**Work required**
These records are to be written out exactly as they read, minus the pictures.

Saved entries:
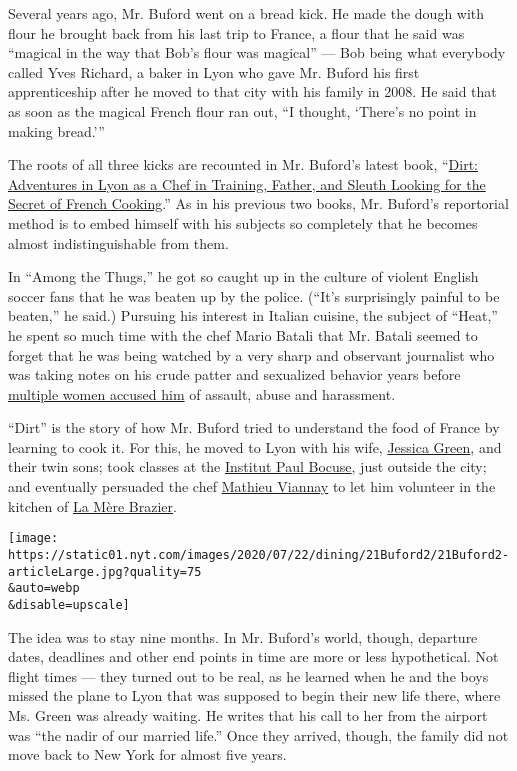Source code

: Several years ago, Mr. Buford went on a bread kick. He made the dough
with flour he brought back from his last trip to France, a flour that he
said was ``magical in the way that Bob's flour was magical'' --- Bob
being what everybody called Yves Richard, a baker in Lyon who gave Mr.
Buford his first apprenticeship after he moved to that city with his
family in 2008. He said that as soon as the magical French flour ran
out, ``I thought, `There's no point in making bread.'''

The roots of all three kicks are recounted in Mr. Buford's latest book,
``\href{https://www.nytimes.com/2020/05/25/books/review-dirt-bill-buford.html?searchResultPosition=1}{Dirt:
Adventures in Lyon as a Chef in Training, Father, and Sleuth Looking for
the Secret of French Cooking}.'' As in his previous two books, Mr.
Buford's reportorial method is to embed himself with his subjects so
completely that he becomes almost indistinguishable from them.

In ``Among the Thugs,'' he got so caught up in the culture of violent
English soccer fans that he was beaten up by the police. (``It's
surprisingly painful to be beaten,'' he said.) Pursuing his interest in
Italian cuisine, the subject of ``Heat,'' he spent so much time with the
chef Mario Batali that Mr. Batali seemed to forget that he was being
watched by a very sharp and observant journalist who was taking notes on
his crude patter and sexualized behavior years before
\href{https://www.nytimes.com/2019/03/06/dining/mario-batali-bastianich-restaurants.html}{multiple
women accused him} of assault, abuse and harassment.

``Dirt'' is the story of how Mr. Buford tried to understand the food of
France by learning to cook it. For this, he moved to Lyon with his wife,
\href{https://twitter.com/jessicahgreen}{Jessica Green}, and their twin
sons; took classes at the
\href{https://en.institutpaulbocuse.com/}{Institut Paul Bocuse}, just
outside the city; and eventually persuaded the chef
\href{https://www.instagram.com/mathieuviannay/}{Mathieu Viannay} to let
him volunteer in the kitchen of \href{https://lamerebrazier.fr/en/}{La
Mère Brazier}.

\texttt{[image: https://static01.nyt.com/images/2020/07/22/dining/21Buford2/21Buford2-articleLarge.jpg?quality=75\\\&auto=webp\\\&disable=upscale]}

The idea was to stay nine months. In Mr. Buford's world, though,
departure dates, deadlines and other end points in time are more or less
hypothetical. Not flight times --- they turned out to be real, as he
learned when he and the boys missed the plane to Lyon that was supposed
to begin their new life there, where Ms. Green was already waiting. He
writes that his call to her from the airport was ``the nadir of our
married life.'' Once they arrived, though, the family did not move back
to New York for almost five years.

**Exercise result**
Source code

: Several years ago, Mr. Buford went on a bread kick. He made the dough
with flour he brought back from his last trip to France, a flour that he
said was ``magical in the way that Bob's flour was magical'' --- Bob
being what everybody called Yves Richard, a baker in Lyon who gave Mr.
Buford his first apprenticeship after he moved to that city with his
family in 2008. He said that as soon as the magical French flour ran
out, ``I thought, `There's no point in making bread.'''

The roots of all three kicks are recounted in Mr. Buford's latest book,
``\href{https://www.nytimes.com/2020/05/25/books/review-dirt-bill-buford.html?searchResultPosition=1}{Dirt:
Adventures in Lyon as a Chef in Training, Father, and Sleuth Looking for
the Secret of French Cooking}.'' As in his previous two books, Mr.
Buford's reportorial method is to embed himself with his subjects so
completely that he becomes almost indistinguishable from them.

In ``Among the Thugs,'' he got so caught up in the culture of violent
English soccer fans that he was beaten up by the police. (``It's
surprisingly painful to be beaten,'' he said.) Pursuing his interest in
Italian cuisine, the subject of ``Heat,'' he spent so much time with the
chef Mario Batali that Mr. Batali seemed to forget that he was being
watched by a very sharp and observant journalist who was taking notes on
his crude patter and sexualized behavior years before
\href{https://www.nytimes.com/2019/03/06/dining/mario-batali-bastianich-restaurants.html}{multiple
women accused him} of assault, abuse and harassment.

``Dirt'' is the story of how Mr. Buford tried to understand the food of
France by learning to cook it. For this, he moved to Lyon with his wife,
\href{https://twitter.com/jessicahgreen}{Jessica Green}, and their twin
sons; took classes at the
\href{https://en.institutpaulbocuse.com/}{Institut Paul Bocuse}, just
outside the city; and eventually persuaded the chef
\href{https://www.instagram.com/mathieuviannay/}{Mathieu Viannay} to let
him volunteer in the kitchen of \href{https://lamerebrazier.fr/en/}{La
Mère Brazier}.

\texttt{[image: https://static01.nyt.com/images/2020/07/22/dining/21Buford2/21Buford2-articleLarge.jpg?quality=75\\\&auto=webp\\\&disable=upscale]}

The idea was to stay nine months. In Mr. Buford's world, though,
departure dates, deadlines and other end points in time are more or less
hypothetical. Not flight times --- they turned out to be real, as he
learned when he and the boys missed the plane to Lyon that was supposed
to begin their new life there, where Ms. Green was already waiting. He
writes that his call to her from the airport was ``the nadir of our
married life.'' Once they arrived, though, the family did not move back
to New York for almost five years.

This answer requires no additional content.